Many Boomers are still raising that last child, or even a grandchild, and at the same

time trying to help aging parents.  Both need our help, sometimes at the same time!

Powers of Attorney can ensure that you have the ability to provide the necessary help.


Many parents are surprised to find that even though they still provide health

insurance, food, clothing, a car, and pay all expenses, they no longer have direct access

to their child’s educational, medical and even some financial information once that

child turns eighteen.  It may seem nonsensical, but without a Power of Attorney you

cannot access your new adult child’s health care information even though they are

covered on your policy of health insurance.  If the proper legal document is in place,

and with the agreement of your new young adult, that same access may continue.

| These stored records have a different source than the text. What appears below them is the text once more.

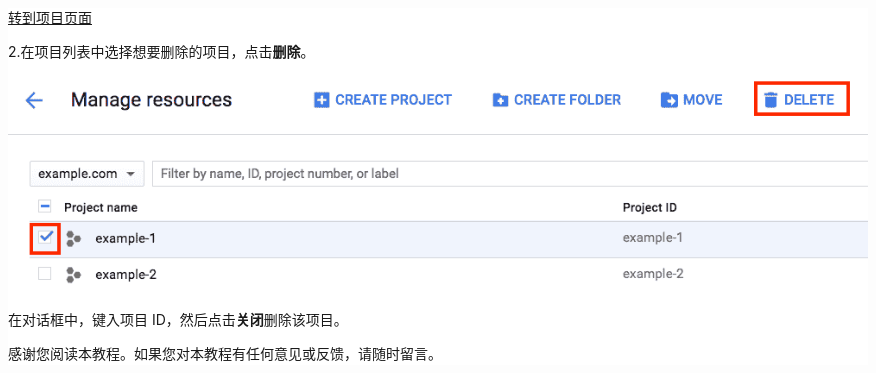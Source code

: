 [转到项目页面](https://console.cloud.google.com/iam-admin/projects)

2.在项目列表中选择想要删除的项目，点击**删除**。

![](img/b00e89940edd4950df274f63fcdfce76.png)

在对话框中，键入项目 ID，然后点击**关闭**删除该项目。

感谢您阅读本教程。如果您对本教程有任何意见或反馈，请随时留言。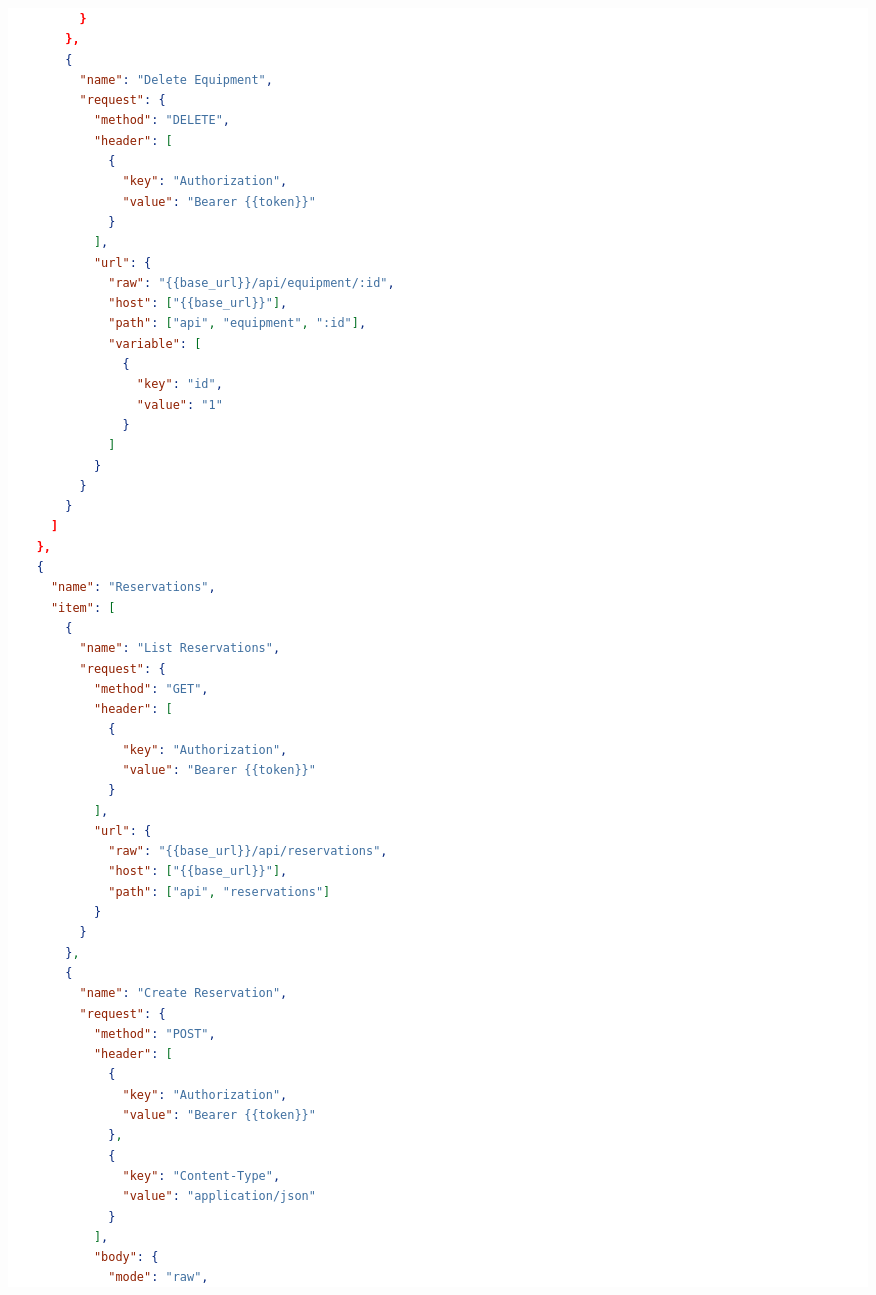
 ```json
          }
        },
        {
          "name": "Delete Equipment",
          "request": {
            "method": "DELETE",
            "header": [
              {
                "key": "Authorization",
                "value": "Bearer {{token}}"
              }
            ],
            "url": {
              "raw": "{{base_url}}/api/equipment/:id",
              "host": ["{{base_url}}"],
              "path": ["api", "equipment", ":id"],
              "variable": [
                {
                  "key": "id",
                  "value": "1"
                }
              ]
            }
          }
        }
      ]
    },
    {
      "name": "Reservations",
      "item": [
        {
          "name": "List Reservations",
          "request": {
            "method": "GET",
            "header": [
              {
                "key": "Authorization",
                "value": "Bearer {{token}}"
              }
            ],
            "url": {
              "raw": "{{base_url}}/api/reservations",
              "host": ["{{base_url}}"],
              "path": ["api", "reservations"]
            }
          }
        },
        {
          "name": "Create Reservation",
          "request": {
            "method": "POST",
            "header": [
              {
                "key": "Authorization",
                "value": "Bearer {{token}}"
              },
              {
                "key": "Content-Type",
                "value": "application/json"
              }
            ],
            "body": {
              "mode": "raw",
```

Powers of Attorney are just as important to allow you to help young adults as they

are to allow you to help aging parents.  Powers of Attorney allow an individual to give

financial and/or medical powers to another person.  For example, your young adult can

execute a Power of Attorney to allow you to access financial accounts as well as

healthcare and educational records.   Effectively, it may allow you similar access to

information that you had before that child turned eighteen.


As our children prepare for life after high school, be certain that they have a basic

understanding of the legal consequences of becoming an adult.  The Indiana State Bar

Association publishes a great reference for young adults regarding various areas of the

law.  I am happy to provide a copy upon request.  In addition, let them know that they

are able to sign Powers of Attorney that will allow you to continue to assist them.  Most

of our new young adults can still use our help.